What is required
Set down each record below exactly as it stands. Pictures are not part of the copy.

Records to use below:

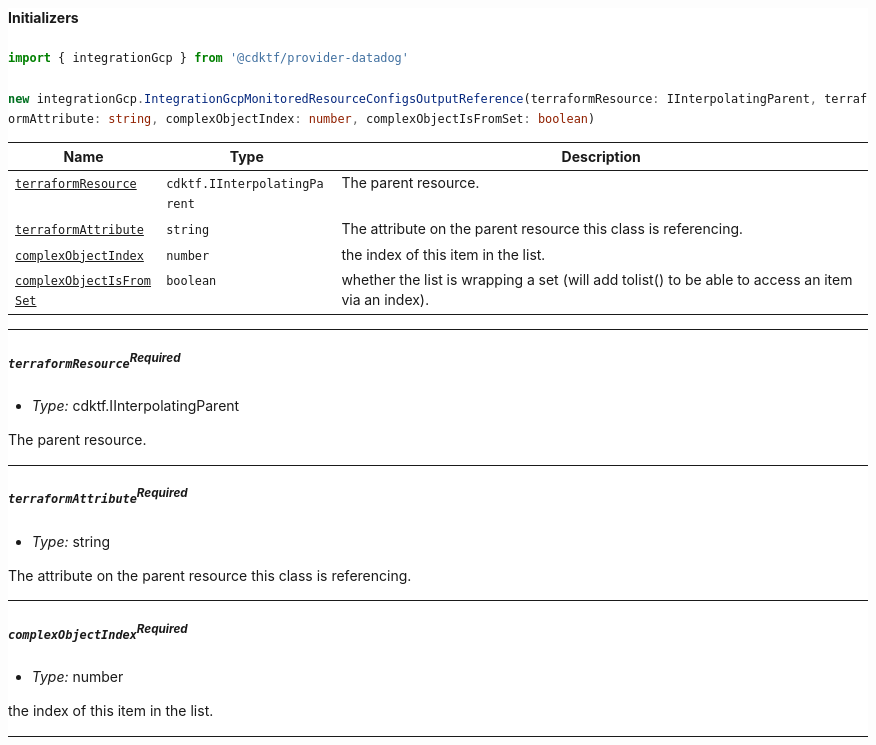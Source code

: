 #### Initializers <a name="Initializers" id="@cdktf/provider-datadog.integrationGcp.IntegrationGcpMonitoredResourceConfigsOutputReference.Initializer"></a>

```typescript
import { integrationGcp } from '@cdktf/provider-datadog'

new integrationGcp.IntegrationGcpMonitoredResourceConfigsOutputReference(terraformResource: IInterpolatingParent, terraformAttribute: string, complexObjectIndex: number, complexObjectIsFromSet: boolean)
```

| **Name** | **Type** | **Description** |
| --- | --- | --- |
| <code><a href="#@cdktf/provider-datadog.integrationGcp.IntegrationGcpMonitoredResourceConfigsOutputReference.Initializer.parameter.terraformResource">terraformResource</a></code> | <code>cdktf.IInterpolatingParent</code> | The parent resource. |
| <code><a href="#@cdktf/provider-datadog.integrationGcp.IntegrationGcpMonitoredResourceConfigsOutputReference.Initializer.parameter.terraformAttribute">terraformAttribute</a></code> | <code>string</code> | The attribute on the parent resource this class is referencing. |
| <code><a href="#@cdktf/provider-datadog.integrationGcp.IntegrationGcpMonitoredResourceConfigsOutputReference.Initializer.parameter.complexObjectIndex">complexObjectIndex</a></code> | <code>number</code> | the index of this item in the list. |
| <code><a href="#@cdktf/provider-datadog.integrationGcp.IntegrationGcpMonitoredResourceConfigsOutputReference.Initializer.parameter.complexObjectIsFromSet">complexObjectIsFromSet</a></code> | <code>boolean</code> | whether the list is wrapping a set (will add tolist() to be able to access an item via an index). |

---

##### `terraformResource`<sup>Required</sup> <a name="terraformResource" id="@cdktf/provider-datadog.integrationGcp.IntegrationGcpMonitoredResourceConfigsOutputReference.Initializer.parameter.terraformResource"></a>

- *Type:* cdktf.IInterpolatingParent

The parent resource.

---

##### `terraformAttribute`<sup>Required</sup> <a name="terraformAttribute" id="@cdktf/provider-datadog.integrationGcp.IntegrationGcpMonitoredResourceConfigsOutputReference.Initializer.parameter.terraformAttribute"></a>

- *Type:* string

The attribute on the parent resource this class is referencing.

---

##### `complexObjectIndex`<sup>Required</sup> <a name="complexObjectIndex" id="@cdktf/provider-datadog.integrationGcp.IntegrationGcpMonitoredResourceConfigsOutputReference.Initializer.parameter.complexObjectIndex"></a>

- *Type:* number

the index of this item in the list.

---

End of Records to use.

Solution to this exercise
Source code

: #### Initializers <a name="Initializers" id="@cdktf/provider-datadog.integrationGcp.IntegrationGcpMonitoredResourceConfigsOutputReference.Initializer"></a>

```typescript
import { integrationGcp } from '@cdktf/provider-datadog'

new integrationGcp.IntegrationGcpMonitoredResourceConfigsOutputReference(terraformResource: IInterpolatingParent, terraformAttribute: string, complexObjectIndex: number, complexObjectIsFromSet: boolean)
```

| **Name** | **Type** | **Description** |
| --- | --- | --- |
| <code><a href="#@cdktf/provider-datadog.integrationGcp.IntegrationGcpMonitoredResourceConfigsOutputReference.Initializer.parameter.terraformResource">terraformResource</a></code> | <code>cdktf.IInterpolatingParent</code> | The parent resource. |
| <code><a href="#@cdktf/provider-datadog.integrationGcp.IntegrationGcpMonitoredResourceConfigsOutputReference.Initializer.parameter.terraformAttribute">terraformAttribute</a></code> | <code>string</code> | The attribute on the parent resource this class is referencing. |
| <code><a href="#@cdktf/provider-datadog.integrationGcp.IntegrationGcpMonitoredResourceConfigsOutputReference.Initializer.parameter.complexObjectIndex">complexObjectIndex</a></code> | <code>number</code> | the index of this item in the list. |
| <code><a href="#@cdktf/provider-datadog.integrationGcp.IntegrationGcpMonitoredResourceConfigsOutputReference.Initializer.parameter.complexObjectIsFromSet">complexObjectIsFromSet</a></code> | <code>boolean</code> | whether the list is wrapping a set (will add tolist() to be able to access an item via an index). |

---

##### `terraformResource`<sup>Required</sup> <a name="terraformResource" id="@cdktf/provider-datadog.integrationGcp.IntegrationGcpMonitoredResourceConfigsOutputReference.Initializer.parameter.terraformResource"></a>

- *Type:* cdktf.IInterpolatingParent

The parent resource.

---

##### `terraformAttribute`<sup>Required</sup> <a name="terraformAttribute" id="@cdktf/provider-datadog.integrationGcp.IntegrationGcpMonitoredResourceConfigsOutputReference.Initializer.parameter.terraformAttribute"></a>

- *Type:* string

The attribute on the parent resource this class is referencing.

---

##### `complexObjectIndex`<sup>Required</sup> <a name="complexObjectIndex" id="@cdktf/provider-datadog.integrationGcp.IntegrationGcpMonitoredResourceConfigsOutputReference.Initializer.parameter.complexObjectIndex"></a>

- *Type:* number

the index of this item in the list.

---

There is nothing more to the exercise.